Remembering Jay Speyerer

Jay Speyerer

Jay Speyerer

Last month, Jay Speyerer, my former co-publisher for This Awful-Awesome Life passed away suddenly. I only knew Jay for a few years, but I honestly can’t remember not knowing him. He had a certain way about him – after you met him, you felt like you’d always known him…as if he had always been there with a smile and a snarky comment.

I met Jay through Facebook. We had mutual friends, and we were both authors. I decided to review one of his books for the local magazines I was working for at the time. I ended up buying three of his books and reading them cover to cover.

I interviewed him at his Barnes & Noble “office,” and I don’t think I’ve ever laughed as much during an interview. Thanks Jay for making work so fun.

I convinced Jay to co-publish an on-line magazine. “C’mon,” I said. “It’ll be fun.” It was fun, and it was also a lot of work. I’m glad I twisted his arm, because Jay was an amazing talent, and he made the people around him be better. I’m better because he was my friend and colleague.

I met Jay’s daughter Emma and members of his family as well as several of his friends at his home. As we gathered together to remember him, I looked around at his bookcases and reflected on Jay’s great love of books. He was a voracious reader and a prolific writer and editor.

Jay was dubbed “Pittsburgh’s Mark Twain” and he was very proud of that nickname. He was also proud to be called “dad.” There was a special softness to his voice when he spoke of Emma and his face lit up at the mention of her name. Jay was also a devoted “caregiver/hostage” of his cats, Boo Radley, Jem, and Scout. He was their “Atticus.” To Jay, this meant he was in charge – I’ve seen pictures, and I have my doubts.
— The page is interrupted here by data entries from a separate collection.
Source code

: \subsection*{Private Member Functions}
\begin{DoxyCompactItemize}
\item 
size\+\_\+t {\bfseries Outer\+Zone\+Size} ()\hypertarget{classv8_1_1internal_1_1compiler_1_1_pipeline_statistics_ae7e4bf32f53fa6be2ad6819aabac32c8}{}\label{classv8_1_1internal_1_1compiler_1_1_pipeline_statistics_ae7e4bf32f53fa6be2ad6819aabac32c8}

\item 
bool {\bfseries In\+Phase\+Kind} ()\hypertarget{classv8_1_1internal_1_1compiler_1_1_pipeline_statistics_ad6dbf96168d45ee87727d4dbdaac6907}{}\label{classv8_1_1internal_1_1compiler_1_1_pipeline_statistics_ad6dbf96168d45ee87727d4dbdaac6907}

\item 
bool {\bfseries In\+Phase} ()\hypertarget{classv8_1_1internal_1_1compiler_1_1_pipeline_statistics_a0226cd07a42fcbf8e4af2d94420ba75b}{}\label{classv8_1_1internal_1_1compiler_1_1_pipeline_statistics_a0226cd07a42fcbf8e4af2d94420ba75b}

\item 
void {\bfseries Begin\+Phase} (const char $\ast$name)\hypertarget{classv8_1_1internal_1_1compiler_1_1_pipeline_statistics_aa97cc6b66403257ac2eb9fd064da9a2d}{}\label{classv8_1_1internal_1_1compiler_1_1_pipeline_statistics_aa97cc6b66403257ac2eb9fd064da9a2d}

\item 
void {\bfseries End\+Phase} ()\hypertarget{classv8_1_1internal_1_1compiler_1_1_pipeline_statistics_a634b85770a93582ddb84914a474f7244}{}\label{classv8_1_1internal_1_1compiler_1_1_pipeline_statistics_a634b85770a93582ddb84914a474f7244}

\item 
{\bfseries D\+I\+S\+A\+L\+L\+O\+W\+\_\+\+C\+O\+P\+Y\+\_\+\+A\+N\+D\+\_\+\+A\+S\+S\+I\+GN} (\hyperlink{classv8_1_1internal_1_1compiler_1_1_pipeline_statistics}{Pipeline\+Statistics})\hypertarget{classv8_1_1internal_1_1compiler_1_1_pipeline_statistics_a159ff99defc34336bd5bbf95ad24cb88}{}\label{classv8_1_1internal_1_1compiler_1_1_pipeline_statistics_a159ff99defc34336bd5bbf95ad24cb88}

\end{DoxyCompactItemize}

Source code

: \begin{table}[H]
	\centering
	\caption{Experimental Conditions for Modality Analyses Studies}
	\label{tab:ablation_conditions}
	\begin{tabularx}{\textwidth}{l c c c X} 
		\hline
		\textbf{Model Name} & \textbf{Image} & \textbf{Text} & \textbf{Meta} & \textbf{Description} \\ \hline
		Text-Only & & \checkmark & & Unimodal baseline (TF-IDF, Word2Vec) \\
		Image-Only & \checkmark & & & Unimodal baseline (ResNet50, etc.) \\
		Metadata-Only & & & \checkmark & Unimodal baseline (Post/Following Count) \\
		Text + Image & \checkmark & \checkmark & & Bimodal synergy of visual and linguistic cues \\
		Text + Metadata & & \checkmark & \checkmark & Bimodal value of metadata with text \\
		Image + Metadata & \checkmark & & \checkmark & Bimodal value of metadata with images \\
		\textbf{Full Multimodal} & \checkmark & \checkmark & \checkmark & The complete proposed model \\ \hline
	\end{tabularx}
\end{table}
I’d like to share a few biographical details about Jay Speyerer and end this tribute to his life with some thoughts from his friends.

Jay Speyerer was a former professional photographer, educator, public speaker, editor, and author. He authored many short stories, four books, and a manual of how to write memoirs. He was a past president of the Pittsburgh chapter of the National Speakers Association, cat aficionado, and owner of Legacy Road Communications, LLC.

Jay was a gifted storyteller who often included the exploits of his feline friends in articles, books, and presentations to help illustrate his points about communication.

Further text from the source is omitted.